Stored data:
○ ○ ○ ○
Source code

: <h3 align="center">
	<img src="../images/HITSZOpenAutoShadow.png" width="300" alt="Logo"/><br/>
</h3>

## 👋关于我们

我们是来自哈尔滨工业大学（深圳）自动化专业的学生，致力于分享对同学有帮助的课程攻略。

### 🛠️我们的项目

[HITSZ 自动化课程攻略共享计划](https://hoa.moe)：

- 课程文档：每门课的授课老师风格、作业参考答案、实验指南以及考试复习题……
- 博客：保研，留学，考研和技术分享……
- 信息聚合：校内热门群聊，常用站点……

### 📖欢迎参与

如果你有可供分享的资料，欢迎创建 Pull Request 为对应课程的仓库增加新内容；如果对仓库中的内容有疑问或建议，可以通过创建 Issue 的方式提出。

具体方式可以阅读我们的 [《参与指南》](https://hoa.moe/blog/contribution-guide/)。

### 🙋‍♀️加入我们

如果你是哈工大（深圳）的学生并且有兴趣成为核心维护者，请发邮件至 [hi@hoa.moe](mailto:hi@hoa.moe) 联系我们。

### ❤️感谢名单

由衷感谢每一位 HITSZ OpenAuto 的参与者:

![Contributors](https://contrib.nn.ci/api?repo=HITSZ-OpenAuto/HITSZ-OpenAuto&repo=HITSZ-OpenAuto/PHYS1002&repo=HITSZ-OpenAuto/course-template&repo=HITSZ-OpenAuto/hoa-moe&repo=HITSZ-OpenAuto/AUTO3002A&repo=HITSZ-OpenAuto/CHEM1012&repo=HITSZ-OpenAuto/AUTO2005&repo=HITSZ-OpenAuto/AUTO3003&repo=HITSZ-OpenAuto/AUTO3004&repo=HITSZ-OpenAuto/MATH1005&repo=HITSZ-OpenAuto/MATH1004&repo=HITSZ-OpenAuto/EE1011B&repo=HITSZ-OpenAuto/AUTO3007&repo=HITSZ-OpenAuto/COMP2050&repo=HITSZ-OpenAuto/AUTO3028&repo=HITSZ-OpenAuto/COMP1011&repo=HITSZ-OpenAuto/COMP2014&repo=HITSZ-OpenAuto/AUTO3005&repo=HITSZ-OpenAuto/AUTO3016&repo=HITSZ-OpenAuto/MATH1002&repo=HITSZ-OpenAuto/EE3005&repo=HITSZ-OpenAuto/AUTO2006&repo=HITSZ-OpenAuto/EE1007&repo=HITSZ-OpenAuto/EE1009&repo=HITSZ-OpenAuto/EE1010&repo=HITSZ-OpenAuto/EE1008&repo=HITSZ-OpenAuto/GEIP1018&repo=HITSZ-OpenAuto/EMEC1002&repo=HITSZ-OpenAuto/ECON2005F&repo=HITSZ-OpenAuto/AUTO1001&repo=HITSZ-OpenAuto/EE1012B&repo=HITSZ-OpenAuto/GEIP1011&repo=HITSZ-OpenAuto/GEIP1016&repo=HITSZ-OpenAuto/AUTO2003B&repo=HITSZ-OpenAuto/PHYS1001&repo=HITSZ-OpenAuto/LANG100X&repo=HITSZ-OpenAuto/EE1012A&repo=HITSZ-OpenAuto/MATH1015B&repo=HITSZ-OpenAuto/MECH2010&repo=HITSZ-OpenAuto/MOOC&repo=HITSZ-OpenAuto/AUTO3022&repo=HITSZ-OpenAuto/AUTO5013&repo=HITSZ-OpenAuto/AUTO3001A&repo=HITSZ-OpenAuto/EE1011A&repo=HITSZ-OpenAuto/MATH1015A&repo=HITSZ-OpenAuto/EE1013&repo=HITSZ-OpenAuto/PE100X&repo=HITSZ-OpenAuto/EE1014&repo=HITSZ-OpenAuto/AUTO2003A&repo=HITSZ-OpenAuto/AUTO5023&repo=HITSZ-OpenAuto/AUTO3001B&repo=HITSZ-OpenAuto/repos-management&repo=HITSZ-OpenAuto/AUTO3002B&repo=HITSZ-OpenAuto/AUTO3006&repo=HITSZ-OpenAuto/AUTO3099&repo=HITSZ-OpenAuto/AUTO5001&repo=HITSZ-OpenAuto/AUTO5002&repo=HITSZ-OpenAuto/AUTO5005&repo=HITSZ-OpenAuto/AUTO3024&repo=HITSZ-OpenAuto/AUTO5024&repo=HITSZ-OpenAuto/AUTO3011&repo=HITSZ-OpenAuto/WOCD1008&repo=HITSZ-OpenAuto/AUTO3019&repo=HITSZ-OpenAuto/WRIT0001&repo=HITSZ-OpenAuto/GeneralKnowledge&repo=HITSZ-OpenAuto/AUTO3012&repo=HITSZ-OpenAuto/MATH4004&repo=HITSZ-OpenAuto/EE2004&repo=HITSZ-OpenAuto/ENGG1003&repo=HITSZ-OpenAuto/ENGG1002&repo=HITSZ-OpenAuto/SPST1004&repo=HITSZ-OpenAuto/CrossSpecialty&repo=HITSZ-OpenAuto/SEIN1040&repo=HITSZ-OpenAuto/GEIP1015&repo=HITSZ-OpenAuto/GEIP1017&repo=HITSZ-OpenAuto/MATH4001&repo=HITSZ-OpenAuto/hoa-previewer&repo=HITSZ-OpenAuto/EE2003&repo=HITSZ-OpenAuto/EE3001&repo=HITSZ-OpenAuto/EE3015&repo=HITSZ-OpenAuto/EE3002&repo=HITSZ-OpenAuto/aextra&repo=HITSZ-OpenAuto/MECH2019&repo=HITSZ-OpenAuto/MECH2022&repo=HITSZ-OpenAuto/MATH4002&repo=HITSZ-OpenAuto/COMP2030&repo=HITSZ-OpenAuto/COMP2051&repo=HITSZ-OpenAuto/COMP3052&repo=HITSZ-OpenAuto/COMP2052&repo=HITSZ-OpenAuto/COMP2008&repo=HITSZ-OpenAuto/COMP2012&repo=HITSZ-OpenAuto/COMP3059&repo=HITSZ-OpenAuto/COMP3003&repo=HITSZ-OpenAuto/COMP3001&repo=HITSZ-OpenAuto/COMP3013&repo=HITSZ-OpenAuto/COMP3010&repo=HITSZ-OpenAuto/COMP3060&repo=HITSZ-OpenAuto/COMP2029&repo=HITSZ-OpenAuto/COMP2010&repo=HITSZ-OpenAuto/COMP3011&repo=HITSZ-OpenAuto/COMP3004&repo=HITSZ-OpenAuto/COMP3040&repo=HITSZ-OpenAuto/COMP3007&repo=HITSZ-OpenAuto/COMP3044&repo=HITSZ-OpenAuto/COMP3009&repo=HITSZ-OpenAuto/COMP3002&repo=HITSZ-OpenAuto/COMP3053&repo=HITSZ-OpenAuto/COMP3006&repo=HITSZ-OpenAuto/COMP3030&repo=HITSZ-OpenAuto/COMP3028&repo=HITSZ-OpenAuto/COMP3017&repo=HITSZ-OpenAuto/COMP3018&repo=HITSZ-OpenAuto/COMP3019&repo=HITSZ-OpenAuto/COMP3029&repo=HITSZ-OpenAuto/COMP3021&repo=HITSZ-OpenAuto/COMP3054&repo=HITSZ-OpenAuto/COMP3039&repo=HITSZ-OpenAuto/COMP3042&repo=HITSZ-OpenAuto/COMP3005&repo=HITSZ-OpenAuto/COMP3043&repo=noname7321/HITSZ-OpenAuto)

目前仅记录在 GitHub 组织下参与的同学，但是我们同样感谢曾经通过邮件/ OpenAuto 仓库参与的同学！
○ ○ ○ ○
Your answer consists solely of the lines from the top of the records above through the line that contains "由衷感谢每一位 HITSZ OpenAuto", each echoed exactly.

» **RESPONSE**
Source code

: <h3 align="center">
	<img src="../images/HITSZOpenAutoShadow.png" width="300" alt="Logo"/><br/>
</h3>

## 👋关于我们

我们是来自哈尔滨工业大学（深圳）自动化专业的学生，致力于分享对同学有帮助的课程攻略。

### 🛠️我们的项目

[HITSZ 自动化课程攻略共享计划](https://hoa.moe)：

- 课程文档：每门课的授课老师风格、作业参考答案、实验指南以及考试复习题……
- 博客：保研，留学，考研和技术分享……
- 信息聚合：校内热门群聊，常用站点……

### 📖欢迎参与

如果你有可供分享的资料，欢迎创建 Pull Request 为对应课程的仓库增加新内容；如果对仓库中的内容有疑问或建议，可以通过创建 Issue 的方式提出。

具体方式可以阅读我们的 [《参与指南》](https://hoa.moe/blog/contribution-guide/)。

### 🙋‍♀️加入我们

如果你是哈工大（深圳）的学生并且有兴趣成为核心维护者，请发邮件至 [hi@hoa.moe](mailto:hi@hoa.moe) 联系我们。

### ❤️感谢名单

由衷感谢每一位 HITSZ OpenAuto 的参与者:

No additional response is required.